Défendre une position originale et inhabituelle devant un groupe - par exemple proposer au recrutement un profil qui n’a pas la gueule de l’emploi -, cela risque de vous mettre dans la position inconfortable d’être en contradiction avec la majorité. On parle de « normes » ou « standards » de groupe à propos du fait que les membres d’un même groupe révèlent une curieuse uniformité d’opinions et de comportements. C’est le résultat des influences prépondérantes que certaines personnes exercent sur les autres (mais encore du fait que l’on recrute des gens qui nous ressemblent !)
Étonnamment, les normes de groupe peuvent aussi produire une radicalisation du groupe, c’est-à-dire une poussée vers un extrême plutôt que vers le milieu. Le phénomène de « polarisation de groupe » (quand la majorité se range à une opinion extrême) est bien documenté en psychologie sociale depuis les années 1960, quand toute une génération de psychologues et sociologues a cherché à comprendre les mécanismes psychologiques qui permettent une dictature comme celle qu’a connue l’Allemagne nazie.

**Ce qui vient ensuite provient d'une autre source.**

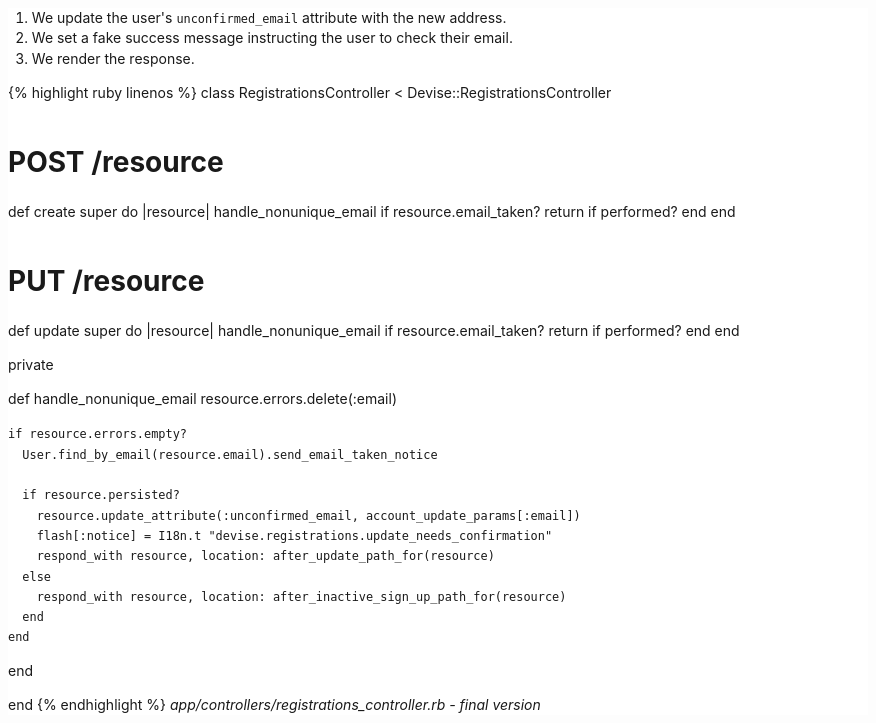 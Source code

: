 1. We update the user's `unconfirmed_email` attribute with the new address.
2. We set a fake success message instructing the user to check their email.
3. We render the response.

{% highlight ruby linenos %}
class RegistrationsController < Devise::RegistrationsController

  # POST /resource
  def create
    super do |resource|
      handle_nonunique_email if resource.email_taken?
      return if performed?
    end
  end

  # PUT /resource
  def update
    super do |resource|
      handle_nonunique_email if resource.email_taken?
      return if performed?
    end
  end

  private

  def handle_nonunique_email
    resource.errors.delete(:email)

    if resource.errors.empty?
      User.find_by_email(resource.email).send_email_taken_notice

      if resource.persisted?
        resource.update_attribute(:unconfirmed_email, account_update_params[:email])
        flash[:notice] = I18n.t "devise.registrations.update_needs_confirmation"
        respond_with resource, location: after_update_path_for(resource)
      else
        respond_with resource, location: after_inactive_sign_up_path_for(resource)
      end
    end
  end

end
{% endhighlight %}
*app/controllers/registrations_controller.rb - final version*
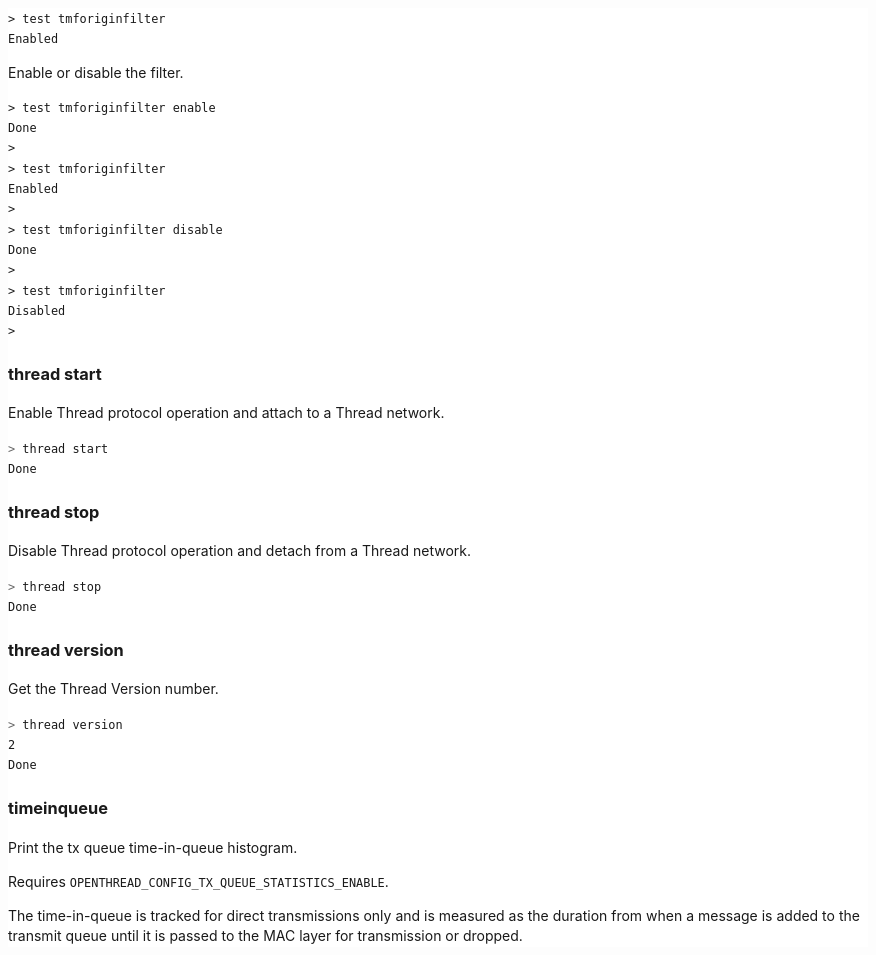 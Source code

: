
 ```
> test tmforiginfilter
Enabled
```

Enable or disable the filter.

```
> test tmforiginfilter enable
Done
>
> test tmforiginfilter
Enabled
>
> test tmforiginfilter disable
Done
>
> test tmforiginfilter
Disabled
>
```

### thread start

Enable Thread protocol operation and attach to a Thread network.

```bash
> thread start
Done
```

### thread stop

Disable Thread protocol operation and detach from a Thread network.

```bash
> thread stop
Done
```

### thread version

Get the Thread Version number.

```bash
> thread version
2
Done
```

### timeinqueue

Print the tx queue time-in-queue histogram.

Requires `OPENTHREAD_CONFIG_TX_QUEUE_STATISTICS_ENABLE`.

The time-in-queue is tracked for direct transmissions only and is measured as the duration from when a message is added to the transmit queue until it is passed to the MAC layer for transmission or dropped.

Comment éviter ces phénomènes ?
Quand toutes les opinions convergent, c’est probablement qu’il y a eu perte d’information et autocensure. Comme le dit Olivier Sibony, « le rôle d’un leader est d’animer son équipe pour orchestrer la contradiction, orchestrer le débat, l’émergence des idées et des arguments en faveur de différentes options, et en fonction de ça, tranchons ».
Pour mettre à contribution plusieurs personnes sans qu’elles soient influencées par le jugement les unes des autres, il est essentiel de structurer un processus qui assure leur indépendance. En matière d’évaluations individuelles de candidats, parfois, masquer l’information ne suffit pas : s’il est encore possible de changer son évaluation après avoir eu vent de celles des autres, l’indépendance n’est toujours pas de mise. Il est préférable que ces évaluations individuelles se fassent sans l’information des autres et qu’elles ne puissent plus être modifiées par la suite (notamment dans les logiciels qui les collectent).
Il n’y aura pas forcément de consensus naturel, mais au moins, on sera sûr d’avoir à la première étape une diversité de points de vue exprimés. Après, toute décision, même prise unilatéralement, sera informée et enrichie par des arguments et points de vue pluriels…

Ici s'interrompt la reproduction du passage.